In some ways, the adjustments might be more difficult for the batters than the pitchers.
“I’m a guy who takes a little bit more time to get in the box,” McCann said. “I remember being taught that as a rookie by veteran players to take your time. It’s your at-bat. It’s not anyone else’s but your at-bat, so take a second to breathe. Take a second to step out and clear your mind. Whatever it is. So I think it’s going to depend on the guy.”
Added catcher Anthony Bemboom: “Honestly, once you get used to it a little bit, it’s more of a rush on the hitter. Getting up to the plate and getting ready in the box within eight seconds? That’s more of a challenge.”
Naturally, though, some of the pitchers in the clubhouse were more concerned about the restrictions on the number of step-offs and pickoff attempts as the largest adjustment players will have to make. Pitchers can disengage from the rubber twice per plate appearance, although that number resets should a runner advance a bag. If the pitcher attempts a third pickoff throw, he must nab the runner or else he’ll automatically advance a base.

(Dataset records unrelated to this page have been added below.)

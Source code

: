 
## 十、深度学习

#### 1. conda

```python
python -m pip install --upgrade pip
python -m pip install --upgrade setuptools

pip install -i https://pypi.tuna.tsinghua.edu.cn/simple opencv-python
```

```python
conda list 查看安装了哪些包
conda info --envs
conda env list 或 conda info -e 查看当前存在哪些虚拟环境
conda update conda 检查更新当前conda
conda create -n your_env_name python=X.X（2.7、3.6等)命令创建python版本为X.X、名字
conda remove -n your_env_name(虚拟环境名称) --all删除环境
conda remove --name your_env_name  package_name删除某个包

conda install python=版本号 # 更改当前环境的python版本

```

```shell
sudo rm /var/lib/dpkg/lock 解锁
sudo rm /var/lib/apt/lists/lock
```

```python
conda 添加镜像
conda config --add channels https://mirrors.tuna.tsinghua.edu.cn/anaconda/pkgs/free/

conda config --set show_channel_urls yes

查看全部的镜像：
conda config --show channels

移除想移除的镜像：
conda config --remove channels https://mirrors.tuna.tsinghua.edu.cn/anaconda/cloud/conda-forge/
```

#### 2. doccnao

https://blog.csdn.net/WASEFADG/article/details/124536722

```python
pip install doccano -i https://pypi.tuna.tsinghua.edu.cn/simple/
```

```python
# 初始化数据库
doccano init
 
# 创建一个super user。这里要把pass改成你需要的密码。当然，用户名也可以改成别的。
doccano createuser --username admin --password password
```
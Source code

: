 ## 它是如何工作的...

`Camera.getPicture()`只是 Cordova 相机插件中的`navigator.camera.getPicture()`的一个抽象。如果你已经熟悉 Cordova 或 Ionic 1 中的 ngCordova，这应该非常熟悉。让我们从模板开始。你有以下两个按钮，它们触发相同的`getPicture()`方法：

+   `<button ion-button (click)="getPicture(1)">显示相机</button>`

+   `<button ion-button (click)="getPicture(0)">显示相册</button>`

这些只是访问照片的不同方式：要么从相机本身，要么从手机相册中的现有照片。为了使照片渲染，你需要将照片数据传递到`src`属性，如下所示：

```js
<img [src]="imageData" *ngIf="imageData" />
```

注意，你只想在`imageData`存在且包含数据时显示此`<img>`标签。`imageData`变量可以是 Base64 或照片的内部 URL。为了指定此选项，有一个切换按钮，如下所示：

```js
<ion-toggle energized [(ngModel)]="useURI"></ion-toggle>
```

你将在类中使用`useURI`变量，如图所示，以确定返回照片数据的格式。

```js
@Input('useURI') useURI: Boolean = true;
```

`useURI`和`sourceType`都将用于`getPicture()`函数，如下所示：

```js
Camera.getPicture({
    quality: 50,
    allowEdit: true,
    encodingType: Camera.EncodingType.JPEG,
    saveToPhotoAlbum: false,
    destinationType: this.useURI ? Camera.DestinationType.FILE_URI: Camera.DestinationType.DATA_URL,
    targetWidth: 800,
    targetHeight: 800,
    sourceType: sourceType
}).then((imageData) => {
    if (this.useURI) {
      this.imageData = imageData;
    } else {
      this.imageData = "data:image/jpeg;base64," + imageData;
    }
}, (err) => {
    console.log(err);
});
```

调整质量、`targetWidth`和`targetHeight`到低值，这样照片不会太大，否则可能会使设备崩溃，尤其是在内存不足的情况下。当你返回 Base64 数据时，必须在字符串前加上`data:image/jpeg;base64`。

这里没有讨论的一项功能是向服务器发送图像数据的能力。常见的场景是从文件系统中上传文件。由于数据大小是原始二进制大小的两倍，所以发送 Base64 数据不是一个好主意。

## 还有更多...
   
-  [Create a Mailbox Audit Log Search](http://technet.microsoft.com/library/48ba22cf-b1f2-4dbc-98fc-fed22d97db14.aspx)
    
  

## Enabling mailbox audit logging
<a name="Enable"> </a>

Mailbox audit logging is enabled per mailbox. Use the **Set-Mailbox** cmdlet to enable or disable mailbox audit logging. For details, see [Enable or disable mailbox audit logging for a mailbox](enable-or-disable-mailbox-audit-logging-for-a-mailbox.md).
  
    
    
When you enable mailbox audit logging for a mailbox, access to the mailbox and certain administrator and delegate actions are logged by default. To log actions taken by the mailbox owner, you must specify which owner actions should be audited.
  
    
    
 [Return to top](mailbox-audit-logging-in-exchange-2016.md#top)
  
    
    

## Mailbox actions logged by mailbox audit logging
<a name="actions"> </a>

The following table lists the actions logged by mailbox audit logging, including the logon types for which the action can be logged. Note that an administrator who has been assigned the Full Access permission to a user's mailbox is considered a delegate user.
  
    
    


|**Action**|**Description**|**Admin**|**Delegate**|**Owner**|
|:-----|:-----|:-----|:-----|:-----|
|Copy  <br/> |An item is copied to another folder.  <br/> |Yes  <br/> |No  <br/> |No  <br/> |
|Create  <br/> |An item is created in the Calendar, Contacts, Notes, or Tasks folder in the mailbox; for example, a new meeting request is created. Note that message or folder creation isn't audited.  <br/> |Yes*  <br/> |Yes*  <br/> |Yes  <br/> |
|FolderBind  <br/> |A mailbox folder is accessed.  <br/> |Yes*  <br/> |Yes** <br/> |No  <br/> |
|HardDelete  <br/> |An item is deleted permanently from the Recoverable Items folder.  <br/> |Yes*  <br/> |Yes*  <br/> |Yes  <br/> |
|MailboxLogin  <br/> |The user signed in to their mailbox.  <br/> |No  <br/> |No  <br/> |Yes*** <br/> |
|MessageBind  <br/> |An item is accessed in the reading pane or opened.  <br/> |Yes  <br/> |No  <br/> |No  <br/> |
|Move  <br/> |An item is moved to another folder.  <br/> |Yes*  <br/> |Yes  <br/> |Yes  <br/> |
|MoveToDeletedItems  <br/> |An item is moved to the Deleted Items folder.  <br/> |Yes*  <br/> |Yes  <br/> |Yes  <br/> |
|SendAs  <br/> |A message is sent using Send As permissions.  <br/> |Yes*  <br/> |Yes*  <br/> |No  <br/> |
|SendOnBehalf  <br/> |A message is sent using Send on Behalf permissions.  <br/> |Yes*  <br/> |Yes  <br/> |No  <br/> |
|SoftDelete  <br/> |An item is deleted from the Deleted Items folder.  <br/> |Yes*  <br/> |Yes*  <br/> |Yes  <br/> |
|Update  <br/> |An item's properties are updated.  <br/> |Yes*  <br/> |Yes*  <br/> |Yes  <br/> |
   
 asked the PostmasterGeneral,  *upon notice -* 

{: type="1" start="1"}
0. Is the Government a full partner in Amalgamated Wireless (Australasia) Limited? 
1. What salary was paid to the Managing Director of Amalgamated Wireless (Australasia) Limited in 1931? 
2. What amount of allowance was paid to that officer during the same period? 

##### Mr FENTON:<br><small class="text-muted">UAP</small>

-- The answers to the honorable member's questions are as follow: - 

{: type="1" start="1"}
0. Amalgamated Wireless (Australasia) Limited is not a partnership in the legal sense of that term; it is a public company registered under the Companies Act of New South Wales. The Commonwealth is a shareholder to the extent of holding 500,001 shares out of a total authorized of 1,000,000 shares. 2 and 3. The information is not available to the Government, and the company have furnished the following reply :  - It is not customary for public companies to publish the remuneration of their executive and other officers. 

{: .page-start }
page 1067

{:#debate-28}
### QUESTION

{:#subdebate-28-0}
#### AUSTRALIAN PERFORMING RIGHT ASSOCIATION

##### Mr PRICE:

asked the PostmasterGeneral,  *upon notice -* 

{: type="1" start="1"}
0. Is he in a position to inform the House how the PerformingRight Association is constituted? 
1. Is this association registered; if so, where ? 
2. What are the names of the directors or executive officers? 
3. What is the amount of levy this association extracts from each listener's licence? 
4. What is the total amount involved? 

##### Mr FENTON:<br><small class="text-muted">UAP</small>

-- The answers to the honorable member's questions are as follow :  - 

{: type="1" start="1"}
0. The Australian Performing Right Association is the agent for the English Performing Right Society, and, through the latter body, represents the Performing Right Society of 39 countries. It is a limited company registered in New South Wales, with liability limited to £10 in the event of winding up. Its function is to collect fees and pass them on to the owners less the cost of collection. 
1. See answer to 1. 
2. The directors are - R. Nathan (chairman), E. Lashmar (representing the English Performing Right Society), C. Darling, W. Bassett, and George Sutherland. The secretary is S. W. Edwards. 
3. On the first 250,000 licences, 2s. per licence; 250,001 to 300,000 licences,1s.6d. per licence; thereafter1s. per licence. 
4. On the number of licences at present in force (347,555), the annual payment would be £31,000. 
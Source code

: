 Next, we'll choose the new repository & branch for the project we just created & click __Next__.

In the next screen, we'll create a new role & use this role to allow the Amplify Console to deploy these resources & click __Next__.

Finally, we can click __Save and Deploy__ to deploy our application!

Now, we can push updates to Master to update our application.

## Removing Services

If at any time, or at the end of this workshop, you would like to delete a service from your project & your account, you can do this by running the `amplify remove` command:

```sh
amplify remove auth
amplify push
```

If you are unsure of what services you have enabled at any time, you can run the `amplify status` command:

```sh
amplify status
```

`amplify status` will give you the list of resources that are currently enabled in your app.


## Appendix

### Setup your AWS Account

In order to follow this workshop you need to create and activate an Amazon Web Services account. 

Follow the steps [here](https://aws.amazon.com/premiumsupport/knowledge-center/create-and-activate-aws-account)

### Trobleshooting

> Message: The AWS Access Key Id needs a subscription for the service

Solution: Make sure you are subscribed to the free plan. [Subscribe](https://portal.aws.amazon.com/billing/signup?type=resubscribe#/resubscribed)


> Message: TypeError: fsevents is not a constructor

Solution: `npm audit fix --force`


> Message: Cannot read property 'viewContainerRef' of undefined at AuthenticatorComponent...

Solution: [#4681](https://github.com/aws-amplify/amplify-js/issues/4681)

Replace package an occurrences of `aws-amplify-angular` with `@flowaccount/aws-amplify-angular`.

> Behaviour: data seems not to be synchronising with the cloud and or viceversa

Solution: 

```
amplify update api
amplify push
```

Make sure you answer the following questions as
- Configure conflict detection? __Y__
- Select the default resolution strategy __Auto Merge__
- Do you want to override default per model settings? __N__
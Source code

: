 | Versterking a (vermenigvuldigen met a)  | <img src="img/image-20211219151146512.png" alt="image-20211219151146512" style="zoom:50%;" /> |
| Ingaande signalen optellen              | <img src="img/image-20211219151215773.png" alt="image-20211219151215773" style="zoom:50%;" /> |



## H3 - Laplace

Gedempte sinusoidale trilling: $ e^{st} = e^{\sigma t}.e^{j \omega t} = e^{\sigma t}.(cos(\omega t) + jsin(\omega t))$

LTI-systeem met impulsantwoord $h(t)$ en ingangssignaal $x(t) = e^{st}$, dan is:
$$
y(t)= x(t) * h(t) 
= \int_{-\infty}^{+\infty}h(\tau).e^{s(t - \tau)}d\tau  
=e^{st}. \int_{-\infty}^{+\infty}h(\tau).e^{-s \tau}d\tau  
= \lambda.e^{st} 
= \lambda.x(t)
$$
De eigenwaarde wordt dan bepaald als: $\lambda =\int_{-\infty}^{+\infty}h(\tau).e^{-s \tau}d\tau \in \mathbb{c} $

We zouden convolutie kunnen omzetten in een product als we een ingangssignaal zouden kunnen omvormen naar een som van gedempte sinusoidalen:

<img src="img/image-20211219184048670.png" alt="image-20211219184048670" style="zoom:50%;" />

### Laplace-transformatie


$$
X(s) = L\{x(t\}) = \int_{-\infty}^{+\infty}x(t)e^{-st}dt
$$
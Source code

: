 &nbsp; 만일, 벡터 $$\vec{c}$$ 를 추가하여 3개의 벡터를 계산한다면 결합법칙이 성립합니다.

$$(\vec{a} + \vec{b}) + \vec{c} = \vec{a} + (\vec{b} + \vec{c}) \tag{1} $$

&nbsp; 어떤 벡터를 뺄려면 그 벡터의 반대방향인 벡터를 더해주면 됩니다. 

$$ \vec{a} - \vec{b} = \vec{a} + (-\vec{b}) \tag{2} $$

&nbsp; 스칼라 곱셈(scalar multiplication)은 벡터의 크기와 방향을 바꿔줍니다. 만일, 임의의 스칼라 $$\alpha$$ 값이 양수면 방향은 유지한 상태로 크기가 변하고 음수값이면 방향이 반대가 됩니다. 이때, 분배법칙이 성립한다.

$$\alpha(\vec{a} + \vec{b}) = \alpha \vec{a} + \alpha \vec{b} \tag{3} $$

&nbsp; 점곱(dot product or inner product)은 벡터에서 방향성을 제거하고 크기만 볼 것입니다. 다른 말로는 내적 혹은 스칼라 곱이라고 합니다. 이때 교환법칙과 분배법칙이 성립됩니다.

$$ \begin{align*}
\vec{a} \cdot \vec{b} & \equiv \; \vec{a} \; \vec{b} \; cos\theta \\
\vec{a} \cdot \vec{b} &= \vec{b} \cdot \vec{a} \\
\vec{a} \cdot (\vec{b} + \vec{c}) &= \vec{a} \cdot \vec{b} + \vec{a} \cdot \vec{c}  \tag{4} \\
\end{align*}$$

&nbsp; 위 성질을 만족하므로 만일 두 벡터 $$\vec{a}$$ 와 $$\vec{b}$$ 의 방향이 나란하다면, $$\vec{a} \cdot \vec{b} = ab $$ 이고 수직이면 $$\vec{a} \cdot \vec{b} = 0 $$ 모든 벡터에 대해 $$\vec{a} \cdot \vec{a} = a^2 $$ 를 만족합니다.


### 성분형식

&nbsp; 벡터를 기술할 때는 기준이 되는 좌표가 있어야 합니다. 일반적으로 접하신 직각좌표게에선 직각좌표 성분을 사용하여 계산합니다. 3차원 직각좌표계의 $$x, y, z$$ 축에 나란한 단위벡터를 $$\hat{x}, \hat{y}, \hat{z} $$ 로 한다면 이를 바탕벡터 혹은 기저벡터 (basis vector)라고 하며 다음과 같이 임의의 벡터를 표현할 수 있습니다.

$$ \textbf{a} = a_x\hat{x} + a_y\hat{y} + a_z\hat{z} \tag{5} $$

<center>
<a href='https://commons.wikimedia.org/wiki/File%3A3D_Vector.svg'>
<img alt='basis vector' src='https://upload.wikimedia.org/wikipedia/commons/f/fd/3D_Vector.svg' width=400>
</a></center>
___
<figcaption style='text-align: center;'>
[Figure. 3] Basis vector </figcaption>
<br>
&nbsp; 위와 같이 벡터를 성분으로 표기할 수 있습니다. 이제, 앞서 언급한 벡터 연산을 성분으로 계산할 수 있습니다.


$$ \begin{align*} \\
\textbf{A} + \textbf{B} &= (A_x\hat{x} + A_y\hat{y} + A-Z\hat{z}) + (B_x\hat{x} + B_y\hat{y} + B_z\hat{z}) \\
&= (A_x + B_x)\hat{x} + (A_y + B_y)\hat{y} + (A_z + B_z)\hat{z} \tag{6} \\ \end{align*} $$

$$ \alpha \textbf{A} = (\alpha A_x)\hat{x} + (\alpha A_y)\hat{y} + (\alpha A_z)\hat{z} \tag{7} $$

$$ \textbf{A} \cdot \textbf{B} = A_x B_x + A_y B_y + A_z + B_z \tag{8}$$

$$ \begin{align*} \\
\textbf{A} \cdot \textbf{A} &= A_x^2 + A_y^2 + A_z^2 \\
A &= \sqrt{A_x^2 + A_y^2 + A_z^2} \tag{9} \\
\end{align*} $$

The trickledown effect may lead to more stolen bases — with shortstop Jorge Mateo and center fielder Cedric Mullins, the joint American League stolen base leaders with 35 each last year, set to reap that benefit. The size of the base also increased from 15 square inches to 18 square inches, reducing the distance between first and second and second and third by 4.5 inches each.
But pickoff attempts aren’t the only way to hold a runner close.
“I don’t think it’ll be that different, as long as you’re holding the ball and mixing up times to try to disrupt their timing,” right-hander Bryan Baker said. “Me personally, that won’t affect me very much. I try to work fast. I don’t pick off a lot in general. I like to mix up looks and do that type of thing.”
Plus, there’s no limit to the number of times a catcher can attempt a back pick — throwing down behind a runner, particularly at first base, after they catch the pitch. During the live bullpens Wednesday, catcher Adley Rutschman practiced several of those throws.
With the elimination of the infield shift that has become so commonplace in recent years, Baltimore also doesn’t fear for much of a defensive regression. Mateo is at shortstop, and as manager Brandon Hyde said, he has “as much range as anyone.”
That range will be more pertinent, with two fielders required on either side of second base. Their feet must be in the infield dirt upon the release of the pitch, too. But there could still be room for creativity, with teams allowed to bring an outfielder in to play a five-man infield or position one outfielder in the shallow grass.
“I think it’ll have a decent size impact, but I think with my abilities, it’ll be good for me to display what I’m capable of doing and go out there and make some plays,” Mateo said through team interpreter Brandon Quinones. “I’ll feel pretty comfortable out there, and if anything, my value will only increase after going out there and being able to make more plays.”
It will take some getting used to, but that’s what spring training is for. Baker hopes the enforcement early in the Grapefruit League begins with a warning before ramping up to stricter implementation as opening day nears.
But should it speed the game up ever so slightly, the benefits could outweigh the adaptation required.
“I’m sure it’s just to take away the guys that are too much, just like the hitters,” right-hander Joey Krehbiel said. “Some of those guys take a long time, some pitchers take a long time. To shave five minutes off a game on average is a lot. That might help.”